Exercise description:
How many lines in the records below contain the word "captures"? Answer with the number only.

(Available data Opens)

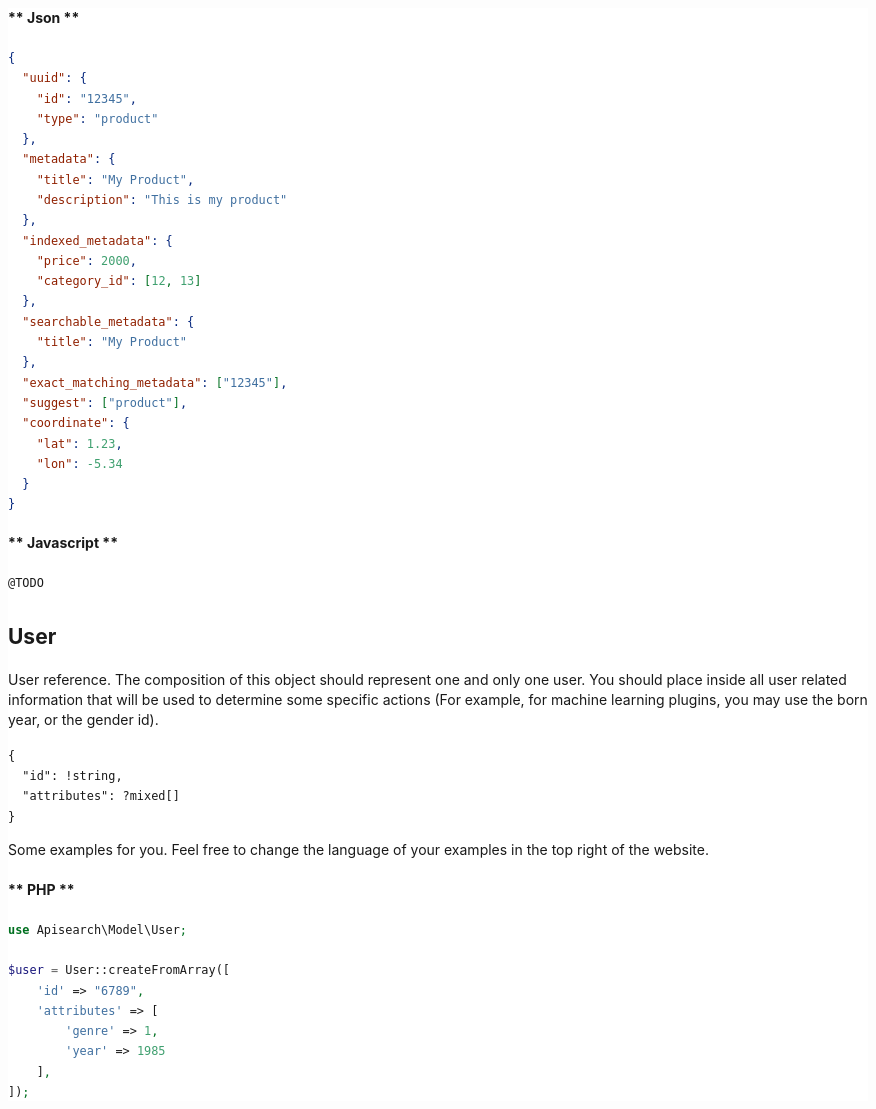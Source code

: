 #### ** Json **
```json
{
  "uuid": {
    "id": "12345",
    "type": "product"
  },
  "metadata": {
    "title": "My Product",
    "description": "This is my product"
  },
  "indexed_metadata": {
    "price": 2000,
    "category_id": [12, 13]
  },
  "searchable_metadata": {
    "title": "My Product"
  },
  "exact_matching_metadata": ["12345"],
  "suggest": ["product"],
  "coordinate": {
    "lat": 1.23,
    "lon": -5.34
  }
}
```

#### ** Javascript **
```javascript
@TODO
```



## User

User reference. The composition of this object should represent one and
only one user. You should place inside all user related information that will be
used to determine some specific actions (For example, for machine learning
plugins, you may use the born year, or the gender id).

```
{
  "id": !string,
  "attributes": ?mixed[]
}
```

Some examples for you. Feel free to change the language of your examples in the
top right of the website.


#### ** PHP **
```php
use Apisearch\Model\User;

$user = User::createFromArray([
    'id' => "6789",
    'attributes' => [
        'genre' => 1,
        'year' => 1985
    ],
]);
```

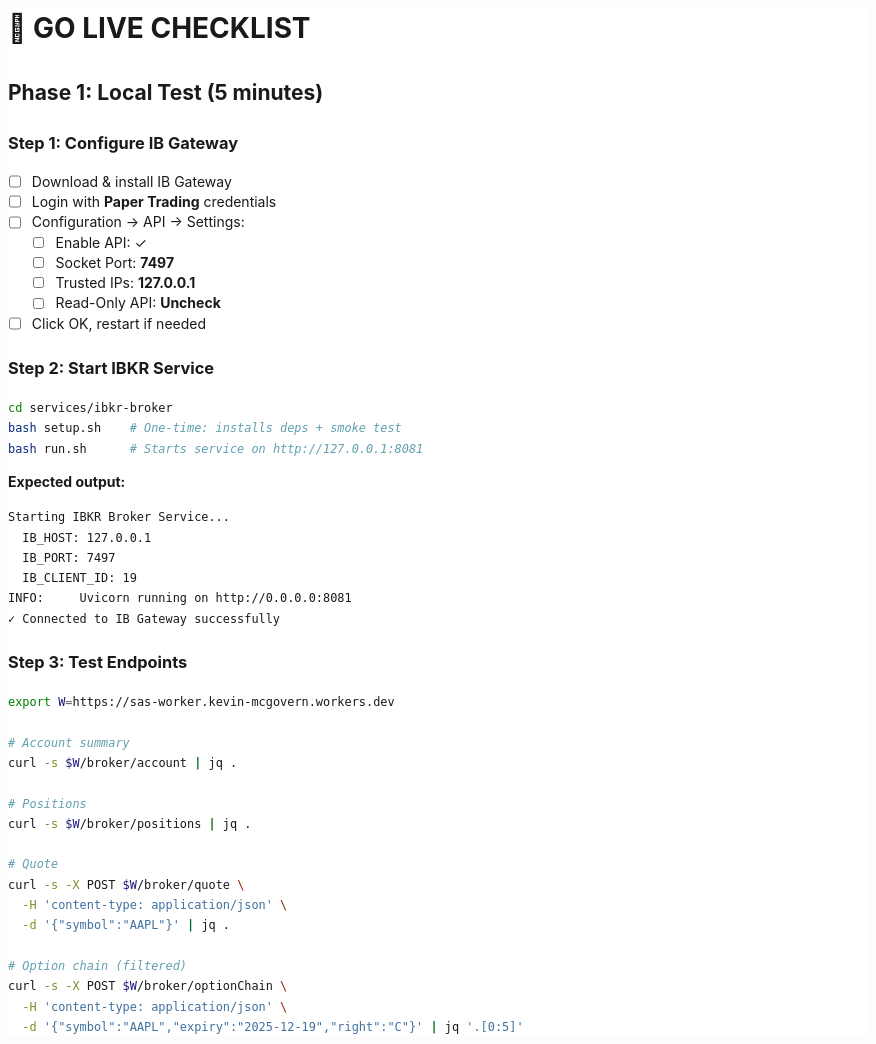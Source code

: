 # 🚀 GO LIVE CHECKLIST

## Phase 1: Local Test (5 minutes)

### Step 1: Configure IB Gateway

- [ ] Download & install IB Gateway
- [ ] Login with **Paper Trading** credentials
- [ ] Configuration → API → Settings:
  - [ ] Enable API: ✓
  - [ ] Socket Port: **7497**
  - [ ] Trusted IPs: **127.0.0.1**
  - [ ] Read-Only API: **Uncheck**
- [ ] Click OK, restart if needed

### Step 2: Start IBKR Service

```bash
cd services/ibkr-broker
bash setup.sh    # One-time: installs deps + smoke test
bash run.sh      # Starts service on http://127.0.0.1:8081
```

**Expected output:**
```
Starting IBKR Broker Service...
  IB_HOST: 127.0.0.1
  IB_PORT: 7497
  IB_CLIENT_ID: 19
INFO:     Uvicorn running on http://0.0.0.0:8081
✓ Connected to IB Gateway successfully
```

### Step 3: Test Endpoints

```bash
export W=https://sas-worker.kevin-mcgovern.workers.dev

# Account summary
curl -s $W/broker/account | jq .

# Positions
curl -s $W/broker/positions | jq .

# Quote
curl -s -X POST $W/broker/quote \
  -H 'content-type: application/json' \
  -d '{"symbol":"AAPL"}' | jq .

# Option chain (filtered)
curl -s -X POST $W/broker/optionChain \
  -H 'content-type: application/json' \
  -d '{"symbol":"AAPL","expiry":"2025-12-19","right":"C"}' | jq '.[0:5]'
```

(Available data Closes)
(Available data Opens)

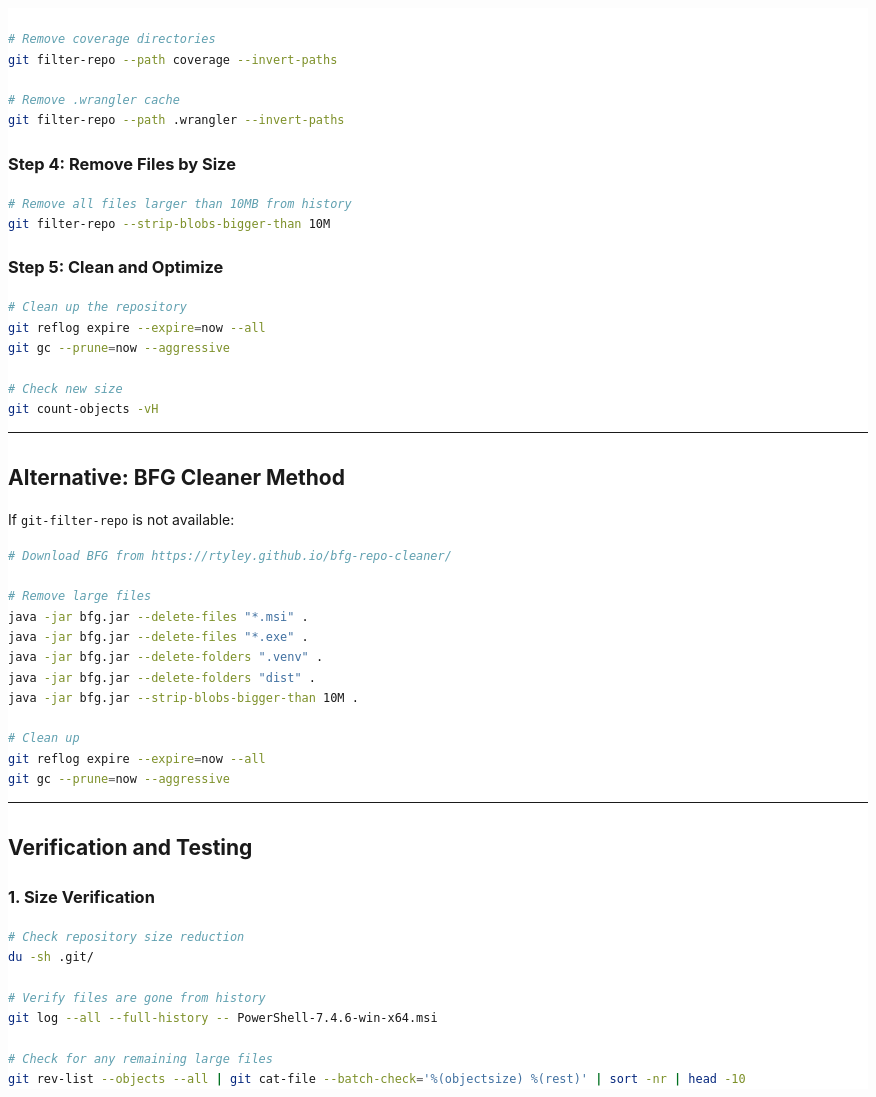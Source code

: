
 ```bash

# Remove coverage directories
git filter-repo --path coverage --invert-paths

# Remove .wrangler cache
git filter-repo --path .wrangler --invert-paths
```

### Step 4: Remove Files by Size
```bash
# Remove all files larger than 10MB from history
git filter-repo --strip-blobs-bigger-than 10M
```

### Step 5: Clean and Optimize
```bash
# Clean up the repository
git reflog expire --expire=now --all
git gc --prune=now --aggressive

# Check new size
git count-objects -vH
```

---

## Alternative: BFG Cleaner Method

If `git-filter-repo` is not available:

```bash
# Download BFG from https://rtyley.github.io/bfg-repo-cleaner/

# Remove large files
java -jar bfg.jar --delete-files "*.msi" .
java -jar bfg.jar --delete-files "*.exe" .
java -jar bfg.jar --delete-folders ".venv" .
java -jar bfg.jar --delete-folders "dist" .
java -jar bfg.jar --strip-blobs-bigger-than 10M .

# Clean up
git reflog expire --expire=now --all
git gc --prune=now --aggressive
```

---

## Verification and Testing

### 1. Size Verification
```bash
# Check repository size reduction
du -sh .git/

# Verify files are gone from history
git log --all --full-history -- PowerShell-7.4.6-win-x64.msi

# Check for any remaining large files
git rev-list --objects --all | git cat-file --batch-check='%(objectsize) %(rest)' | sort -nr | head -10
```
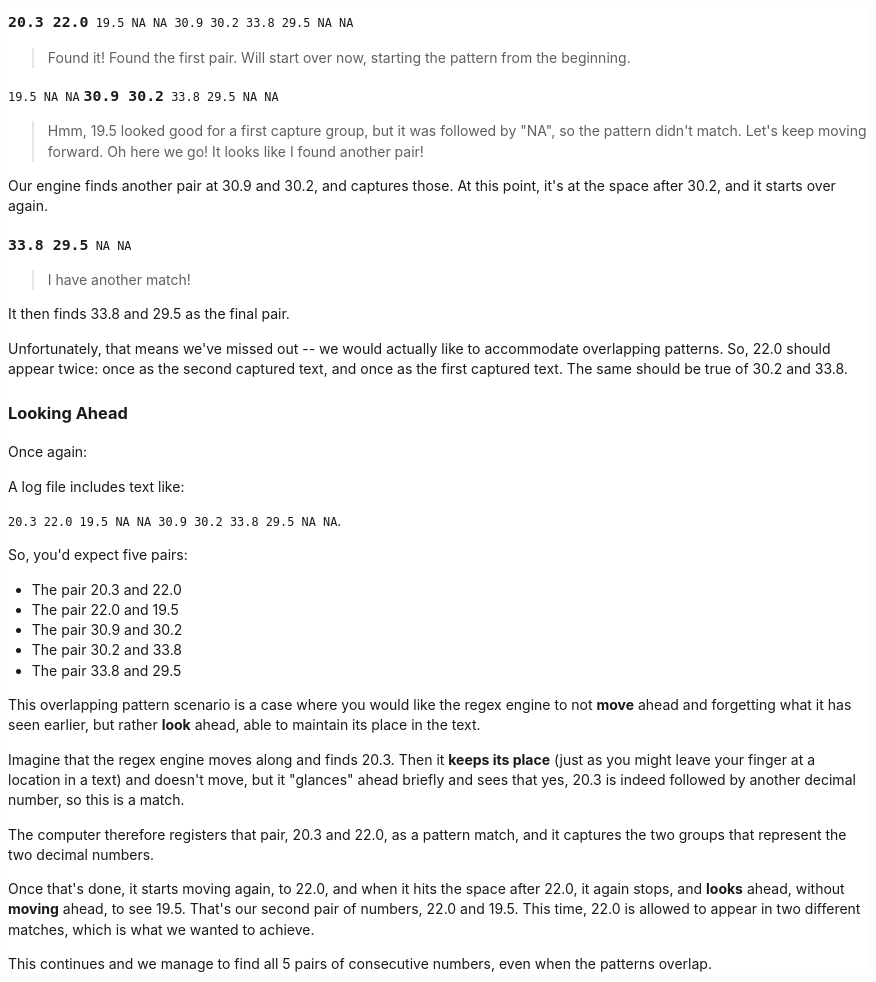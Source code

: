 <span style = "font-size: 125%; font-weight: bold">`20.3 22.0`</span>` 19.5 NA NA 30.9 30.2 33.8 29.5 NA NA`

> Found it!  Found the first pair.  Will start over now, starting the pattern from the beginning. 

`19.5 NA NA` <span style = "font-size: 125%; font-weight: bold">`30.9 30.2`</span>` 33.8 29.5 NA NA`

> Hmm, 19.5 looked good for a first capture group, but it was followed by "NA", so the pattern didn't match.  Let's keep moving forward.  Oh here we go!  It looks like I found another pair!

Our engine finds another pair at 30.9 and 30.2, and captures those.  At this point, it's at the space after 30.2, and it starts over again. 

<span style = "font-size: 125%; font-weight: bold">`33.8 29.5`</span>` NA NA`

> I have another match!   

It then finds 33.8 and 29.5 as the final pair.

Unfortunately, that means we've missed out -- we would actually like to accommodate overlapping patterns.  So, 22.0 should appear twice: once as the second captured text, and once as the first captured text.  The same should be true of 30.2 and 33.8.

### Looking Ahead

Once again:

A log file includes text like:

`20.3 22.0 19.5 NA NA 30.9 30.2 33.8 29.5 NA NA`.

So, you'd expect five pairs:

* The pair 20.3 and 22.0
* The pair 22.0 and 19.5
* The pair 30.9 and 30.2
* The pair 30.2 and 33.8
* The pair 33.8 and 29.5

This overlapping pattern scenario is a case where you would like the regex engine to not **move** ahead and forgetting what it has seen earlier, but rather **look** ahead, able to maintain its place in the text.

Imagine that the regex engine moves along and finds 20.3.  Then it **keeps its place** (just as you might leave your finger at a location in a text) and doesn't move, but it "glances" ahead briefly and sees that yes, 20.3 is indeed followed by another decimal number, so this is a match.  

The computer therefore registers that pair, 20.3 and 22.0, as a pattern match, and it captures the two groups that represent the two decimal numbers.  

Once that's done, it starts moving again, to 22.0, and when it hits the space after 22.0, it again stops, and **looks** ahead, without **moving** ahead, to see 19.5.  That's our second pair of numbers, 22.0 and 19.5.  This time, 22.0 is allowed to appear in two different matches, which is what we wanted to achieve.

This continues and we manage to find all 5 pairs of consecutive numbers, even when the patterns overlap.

(Available data Closes)

Reply to the task:
2